YOUR ASSIGNMENT — Pictures excluded, output the lines of the data below between the one holding "## Protozoa" and the one holding "In some systems", inclusive, exactly as they stand.

PROVIDED RECORDS —
######

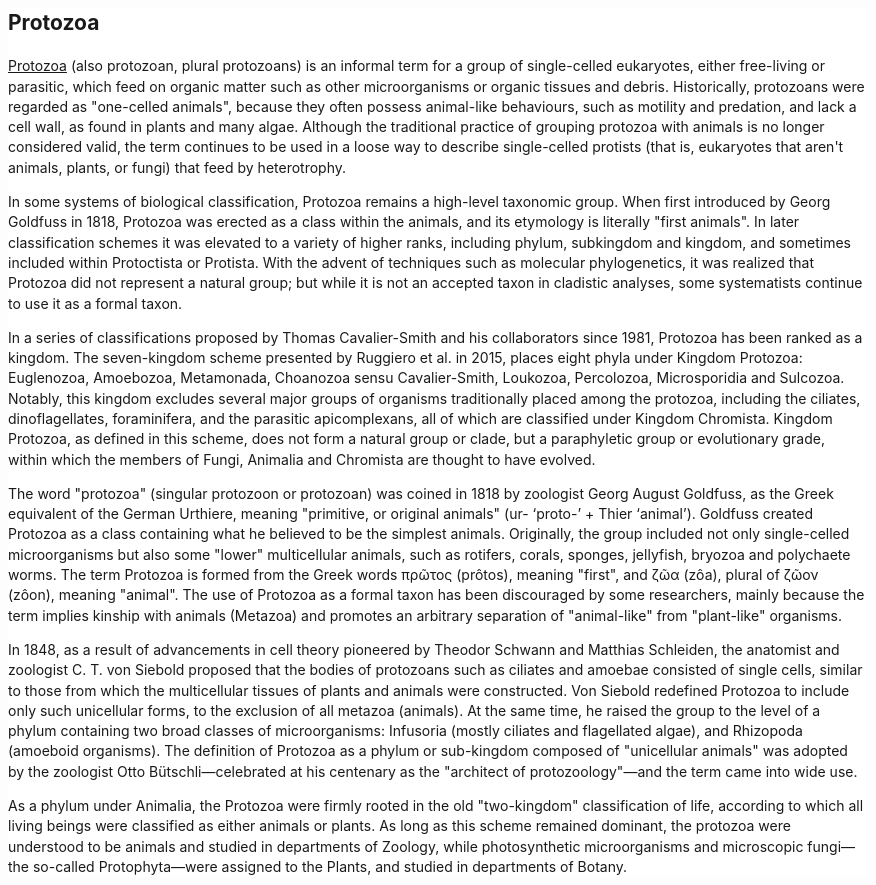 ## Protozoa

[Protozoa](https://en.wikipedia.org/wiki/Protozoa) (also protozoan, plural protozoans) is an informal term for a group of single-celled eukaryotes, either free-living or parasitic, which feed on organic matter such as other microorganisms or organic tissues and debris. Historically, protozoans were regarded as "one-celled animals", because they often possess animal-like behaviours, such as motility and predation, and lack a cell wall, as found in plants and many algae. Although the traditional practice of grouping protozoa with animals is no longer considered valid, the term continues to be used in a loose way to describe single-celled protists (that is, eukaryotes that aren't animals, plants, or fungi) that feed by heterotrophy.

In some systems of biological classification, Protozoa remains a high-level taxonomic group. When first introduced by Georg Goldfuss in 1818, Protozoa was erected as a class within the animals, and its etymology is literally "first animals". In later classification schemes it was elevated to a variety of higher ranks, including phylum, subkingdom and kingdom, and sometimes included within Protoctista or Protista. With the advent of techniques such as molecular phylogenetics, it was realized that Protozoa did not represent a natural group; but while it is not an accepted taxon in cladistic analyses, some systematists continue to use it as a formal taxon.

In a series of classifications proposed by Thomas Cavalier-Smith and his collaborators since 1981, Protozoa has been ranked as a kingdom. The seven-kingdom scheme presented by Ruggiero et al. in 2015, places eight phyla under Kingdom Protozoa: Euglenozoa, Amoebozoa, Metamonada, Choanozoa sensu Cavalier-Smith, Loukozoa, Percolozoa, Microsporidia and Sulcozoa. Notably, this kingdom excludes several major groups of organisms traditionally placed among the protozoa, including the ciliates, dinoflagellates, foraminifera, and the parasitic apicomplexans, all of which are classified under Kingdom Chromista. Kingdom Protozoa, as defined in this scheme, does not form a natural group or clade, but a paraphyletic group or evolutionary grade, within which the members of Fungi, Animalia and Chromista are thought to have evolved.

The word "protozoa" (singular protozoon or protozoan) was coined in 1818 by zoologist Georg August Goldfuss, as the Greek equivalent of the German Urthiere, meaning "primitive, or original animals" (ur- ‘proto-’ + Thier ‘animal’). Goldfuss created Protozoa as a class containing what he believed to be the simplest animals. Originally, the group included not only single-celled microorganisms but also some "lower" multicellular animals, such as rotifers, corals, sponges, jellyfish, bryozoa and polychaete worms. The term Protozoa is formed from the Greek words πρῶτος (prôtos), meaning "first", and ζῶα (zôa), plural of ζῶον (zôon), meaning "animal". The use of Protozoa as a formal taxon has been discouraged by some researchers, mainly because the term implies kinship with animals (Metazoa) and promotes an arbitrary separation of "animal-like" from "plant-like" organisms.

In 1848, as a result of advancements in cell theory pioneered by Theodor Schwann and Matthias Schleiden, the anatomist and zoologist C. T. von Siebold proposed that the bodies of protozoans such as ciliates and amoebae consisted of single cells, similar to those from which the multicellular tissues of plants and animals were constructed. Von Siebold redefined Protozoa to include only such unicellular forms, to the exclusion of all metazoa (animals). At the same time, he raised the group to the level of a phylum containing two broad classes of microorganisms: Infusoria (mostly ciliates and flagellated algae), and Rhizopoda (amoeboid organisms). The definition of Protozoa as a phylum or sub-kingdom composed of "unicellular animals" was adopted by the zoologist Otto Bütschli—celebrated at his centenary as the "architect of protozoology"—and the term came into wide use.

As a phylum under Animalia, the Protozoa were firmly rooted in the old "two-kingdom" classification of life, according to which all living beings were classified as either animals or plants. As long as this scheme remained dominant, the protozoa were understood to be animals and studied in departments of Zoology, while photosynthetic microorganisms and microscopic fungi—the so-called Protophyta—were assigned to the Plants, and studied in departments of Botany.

######

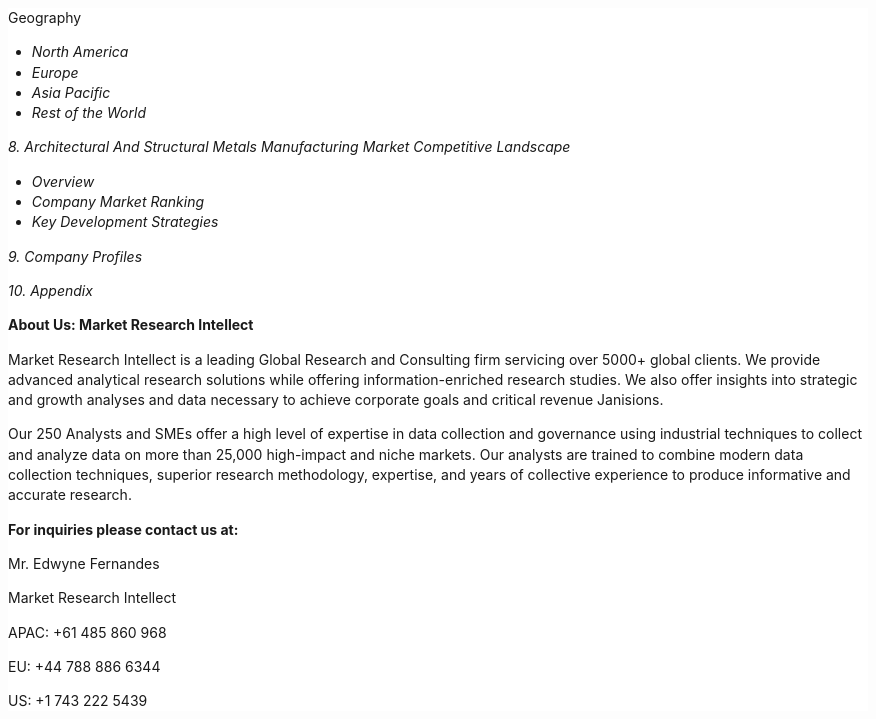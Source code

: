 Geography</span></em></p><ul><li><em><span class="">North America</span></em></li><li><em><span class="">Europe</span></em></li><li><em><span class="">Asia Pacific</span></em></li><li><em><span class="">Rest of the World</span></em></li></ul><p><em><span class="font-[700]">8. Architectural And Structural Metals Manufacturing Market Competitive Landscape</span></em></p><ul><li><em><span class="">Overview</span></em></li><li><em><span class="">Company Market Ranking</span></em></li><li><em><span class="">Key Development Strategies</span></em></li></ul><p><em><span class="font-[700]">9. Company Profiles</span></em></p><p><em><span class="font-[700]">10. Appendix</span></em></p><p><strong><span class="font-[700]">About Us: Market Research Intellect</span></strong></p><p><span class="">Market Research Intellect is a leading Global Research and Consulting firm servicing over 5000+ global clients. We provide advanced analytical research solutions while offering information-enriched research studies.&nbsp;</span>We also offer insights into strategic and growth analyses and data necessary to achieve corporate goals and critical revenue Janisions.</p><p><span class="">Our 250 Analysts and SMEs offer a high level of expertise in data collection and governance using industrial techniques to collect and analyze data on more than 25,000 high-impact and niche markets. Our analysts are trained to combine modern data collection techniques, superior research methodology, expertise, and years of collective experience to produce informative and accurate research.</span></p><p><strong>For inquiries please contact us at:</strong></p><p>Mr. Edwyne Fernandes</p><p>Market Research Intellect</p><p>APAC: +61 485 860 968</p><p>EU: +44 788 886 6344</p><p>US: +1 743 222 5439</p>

######

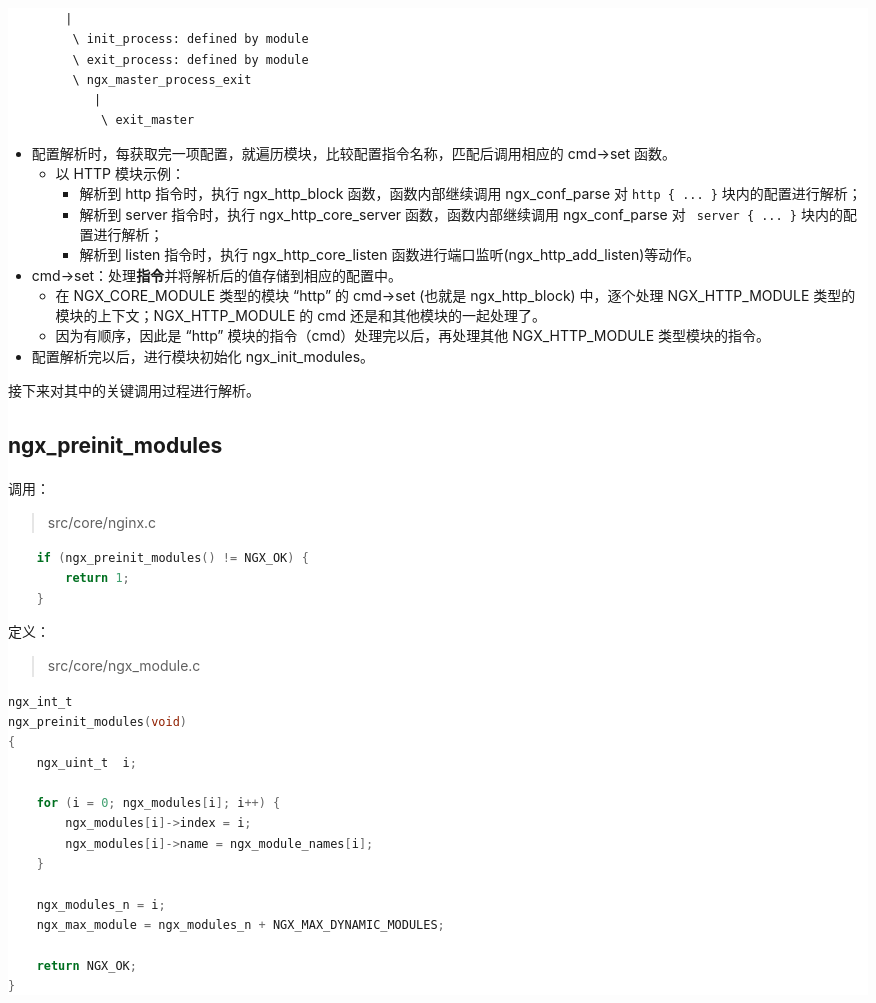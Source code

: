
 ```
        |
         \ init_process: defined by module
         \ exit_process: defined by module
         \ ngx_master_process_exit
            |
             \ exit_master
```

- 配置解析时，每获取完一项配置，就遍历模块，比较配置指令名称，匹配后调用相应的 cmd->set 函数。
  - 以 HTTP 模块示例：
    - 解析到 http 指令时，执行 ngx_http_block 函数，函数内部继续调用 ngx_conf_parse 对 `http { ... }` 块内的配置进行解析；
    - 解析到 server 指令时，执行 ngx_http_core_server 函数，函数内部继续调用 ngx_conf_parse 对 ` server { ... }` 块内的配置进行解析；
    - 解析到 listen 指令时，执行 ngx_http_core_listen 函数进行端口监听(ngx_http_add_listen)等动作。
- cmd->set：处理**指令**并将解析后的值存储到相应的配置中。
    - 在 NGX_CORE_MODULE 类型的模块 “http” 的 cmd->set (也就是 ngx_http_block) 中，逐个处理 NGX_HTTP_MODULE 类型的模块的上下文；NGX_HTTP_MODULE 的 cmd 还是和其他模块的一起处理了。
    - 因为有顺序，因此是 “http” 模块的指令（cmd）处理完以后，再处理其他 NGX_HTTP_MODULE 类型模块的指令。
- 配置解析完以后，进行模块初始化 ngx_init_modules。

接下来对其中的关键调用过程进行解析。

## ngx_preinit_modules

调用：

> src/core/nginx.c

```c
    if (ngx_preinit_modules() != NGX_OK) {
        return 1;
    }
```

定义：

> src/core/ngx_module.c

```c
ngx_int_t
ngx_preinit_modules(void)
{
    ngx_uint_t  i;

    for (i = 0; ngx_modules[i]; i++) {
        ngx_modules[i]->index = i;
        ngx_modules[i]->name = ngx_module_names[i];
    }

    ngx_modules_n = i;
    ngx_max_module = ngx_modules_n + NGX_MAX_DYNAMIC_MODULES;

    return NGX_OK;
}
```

######

SOLUTION —
 ## Protozoa

[Protozoa](https://en.wikipedia.org/wiki/Protozoa) (also protozoan, plural protozoans) is an informal term for a group of single-celled eukaryotes, either free-living or parasitic, which feed on organic matter such as other microorganisms or organic tissues and debris. Historically, protozoans were regarded as "one-celled animals", because they often possess animal-like behaviours, such as motility and predation, and lack a cell wall, as found in plants and many algae. Although the traditional practice of grouping protozoa with animals is no longer considered valid, the term continues to be used in a loose way to describe single-celled protists (that is, eukaryotes that aren't animals, plants, or fungi) that feed by heterotrophy.

In some systems of biological classification, Protozoa remains a high-level taxonomic group. When first introduced by Georg Goldfuss in 1818, Protozoa was erected as a class within the animals, and its etymology is literally "first animals". In later classification schemes it was elevated to a variety of higher ranks, including phylum, subkingdom and kingdom, and sometimes included within Protoctista or Protista. With the advent of techniques such as molecular phylogenetics, it was realized that Protozoa did not represent a natural group; but while it is not an accepted taxon in cladistic analyses, some systematists continue to use it as a formal taxon.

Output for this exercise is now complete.